WHAT TO PRODUCE: Of the lines below, report only those that contain "draw".

MATERIALS PROVIDED:
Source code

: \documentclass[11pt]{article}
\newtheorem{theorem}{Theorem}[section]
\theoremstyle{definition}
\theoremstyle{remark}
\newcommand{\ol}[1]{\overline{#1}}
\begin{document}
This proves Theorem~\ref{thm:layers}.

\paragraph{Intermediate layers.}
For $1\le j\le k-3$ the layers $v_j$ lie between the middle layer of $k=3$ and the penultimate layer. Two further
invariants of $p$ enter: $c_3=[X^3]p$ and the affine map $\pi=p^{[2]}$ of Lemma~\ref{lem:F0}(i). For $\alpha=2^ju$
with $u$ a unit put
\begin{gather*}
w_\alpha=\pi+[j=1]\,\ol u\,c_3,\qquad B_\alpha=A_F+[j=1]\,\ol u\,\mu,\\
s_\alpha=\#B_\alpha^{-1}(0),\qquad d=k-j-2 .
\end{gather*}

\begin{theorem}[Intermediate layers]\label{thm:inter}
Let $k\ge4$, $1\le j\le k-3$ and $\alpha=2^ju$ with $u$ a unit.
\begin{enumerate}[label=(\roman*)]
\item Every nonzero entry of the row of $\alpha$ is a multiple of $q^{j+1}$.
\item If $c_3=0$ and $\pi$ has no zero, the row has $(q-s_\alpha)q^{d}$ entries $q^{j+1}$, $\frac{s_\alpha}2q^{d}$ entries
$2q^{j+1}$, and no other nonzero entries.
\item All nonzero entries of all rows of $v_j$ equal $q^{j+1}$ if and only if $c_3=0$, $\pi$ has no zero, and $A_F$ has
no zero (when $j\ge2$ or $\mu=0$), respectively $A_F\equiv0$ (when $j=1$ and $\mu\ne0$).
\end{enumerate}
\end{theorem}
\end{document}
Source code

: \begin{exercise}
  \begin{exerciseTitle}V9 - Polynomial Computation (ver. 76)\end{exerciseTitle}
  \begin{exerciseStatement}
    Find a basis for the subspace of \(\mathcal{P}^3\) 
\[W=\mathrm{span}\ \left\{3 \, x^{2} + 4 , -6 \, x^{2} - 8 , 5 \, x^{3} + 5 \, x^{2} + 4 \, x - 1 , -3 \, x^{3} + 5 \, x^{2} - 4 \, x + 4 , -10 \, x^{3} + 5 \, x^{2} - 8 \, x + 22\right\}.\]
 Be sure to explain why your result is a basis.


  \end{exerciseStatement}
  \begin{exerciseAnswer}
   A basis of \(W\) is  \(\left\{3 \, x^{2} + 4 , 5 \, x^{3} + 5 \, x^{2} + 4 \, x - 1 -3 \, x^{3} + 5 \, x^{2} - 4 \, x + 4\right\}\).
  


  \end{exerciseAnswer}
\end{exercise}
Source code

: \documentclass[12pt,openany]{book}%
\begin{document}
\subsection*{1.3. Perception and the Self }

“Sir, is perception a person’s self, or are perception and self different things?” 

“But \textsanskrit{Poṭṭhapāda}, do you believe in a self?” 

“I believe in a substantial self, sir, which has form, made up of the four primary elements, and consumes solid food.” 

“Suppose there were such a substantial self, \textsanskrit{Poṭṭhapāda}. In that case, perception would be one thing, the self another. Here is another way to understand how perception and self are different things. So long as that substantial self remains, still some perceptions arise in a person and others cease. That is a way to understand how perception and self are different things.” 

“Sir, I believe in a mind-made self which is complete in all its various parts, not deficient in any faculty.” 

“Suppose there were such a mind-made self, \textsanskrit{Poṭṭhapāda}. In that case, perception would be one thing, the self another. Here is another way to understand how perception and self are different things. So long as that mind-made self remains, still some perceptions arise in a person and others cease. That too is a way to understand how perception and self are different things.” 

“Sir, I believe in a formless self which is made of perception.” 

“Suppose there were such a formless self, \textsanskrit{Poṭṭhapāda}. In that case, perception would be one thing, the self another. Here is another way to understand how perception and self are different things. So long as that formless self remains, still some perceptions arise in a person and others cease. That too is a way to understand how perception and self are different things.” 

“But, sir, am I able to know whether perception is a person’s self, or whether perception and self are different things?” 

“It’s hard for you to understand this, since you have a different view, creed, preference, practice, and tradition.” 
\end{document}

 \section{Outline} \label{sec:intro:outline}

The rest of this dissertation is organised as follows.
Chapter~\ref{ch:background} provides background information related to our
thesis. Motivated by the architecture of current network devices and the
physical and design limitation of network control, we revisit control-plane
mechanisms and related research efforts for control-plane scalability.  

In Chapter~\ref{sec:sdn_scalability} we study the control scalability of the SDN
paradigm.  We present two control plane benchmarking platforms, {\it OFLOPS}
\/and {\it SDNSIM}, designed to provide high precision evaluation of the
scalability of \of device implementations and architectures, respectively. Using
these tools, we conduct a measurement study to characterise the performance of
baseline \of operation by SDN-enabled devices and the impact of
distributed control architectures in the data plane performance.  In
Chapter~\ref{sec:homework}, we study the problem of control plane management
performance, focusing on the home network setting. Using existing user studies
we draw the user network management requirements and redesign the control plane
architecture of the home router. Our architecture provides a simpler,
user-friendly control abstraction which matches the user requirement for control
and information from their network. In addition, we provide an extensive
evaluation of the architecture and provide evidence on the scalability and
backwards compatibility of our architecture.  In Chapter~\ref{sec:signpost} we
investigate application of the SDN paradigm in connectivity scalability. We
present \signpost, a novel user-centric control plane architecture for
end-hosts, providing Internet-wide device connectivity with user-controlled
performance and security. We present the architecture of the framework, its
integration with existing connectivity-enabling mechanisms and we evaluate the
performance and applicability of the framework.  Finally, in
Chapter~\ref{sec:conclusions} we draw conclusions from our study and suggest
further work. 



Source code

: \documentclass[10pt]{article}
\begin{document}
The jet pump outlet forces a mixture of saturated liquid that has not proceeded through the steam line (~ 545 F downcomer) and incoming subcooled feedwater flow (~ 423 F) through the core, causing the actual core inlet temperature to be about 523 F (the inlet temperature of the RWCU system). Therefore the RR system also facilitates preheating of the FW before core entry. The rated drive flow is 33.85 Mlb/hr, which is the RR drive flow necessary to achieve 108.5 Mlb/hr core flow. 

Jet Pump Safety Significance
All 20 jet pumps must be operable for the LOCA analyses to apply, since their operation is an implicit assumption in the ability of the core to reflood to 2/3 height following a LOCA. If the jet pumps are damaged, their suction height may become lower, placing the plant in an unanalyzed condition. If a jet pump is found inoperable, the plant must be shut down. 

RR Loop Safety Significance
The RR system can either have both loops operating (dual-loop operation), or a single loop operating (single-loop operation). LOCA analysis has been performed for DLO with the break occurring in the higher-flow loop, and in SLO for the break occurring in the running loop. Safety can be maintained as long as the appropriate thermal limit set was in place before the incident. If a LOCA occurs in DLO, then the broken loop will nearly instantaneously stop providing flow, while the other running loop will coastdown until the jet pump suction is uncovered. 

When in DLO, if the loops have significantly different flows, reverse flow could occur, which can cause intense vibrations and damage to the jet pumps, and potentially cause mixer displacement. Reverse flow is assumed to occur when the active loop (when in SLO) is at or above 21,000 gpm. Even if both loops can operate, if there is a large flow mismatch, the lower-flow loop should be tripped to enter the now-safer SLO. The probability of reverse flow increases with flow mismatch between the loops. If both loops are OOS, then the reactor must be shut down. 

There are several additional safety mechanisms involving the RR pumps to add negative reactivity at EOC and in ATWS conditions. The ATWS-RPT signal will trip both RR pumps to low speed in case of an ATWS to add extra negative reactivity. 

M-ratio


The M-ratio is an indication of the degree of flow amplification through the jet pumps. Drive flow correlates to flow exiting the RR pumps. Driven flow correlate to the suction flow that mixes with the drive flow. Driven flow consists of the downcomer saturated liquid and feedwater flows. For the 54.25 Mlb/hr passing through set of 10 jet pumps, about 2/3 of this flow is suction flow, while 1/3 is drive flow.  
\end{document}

WRITTEN REPLY:
we draw the user network management requirements and redesign the control plane
Chapter~\ref{sec:conclusions} we draw conclusions from our study and suggest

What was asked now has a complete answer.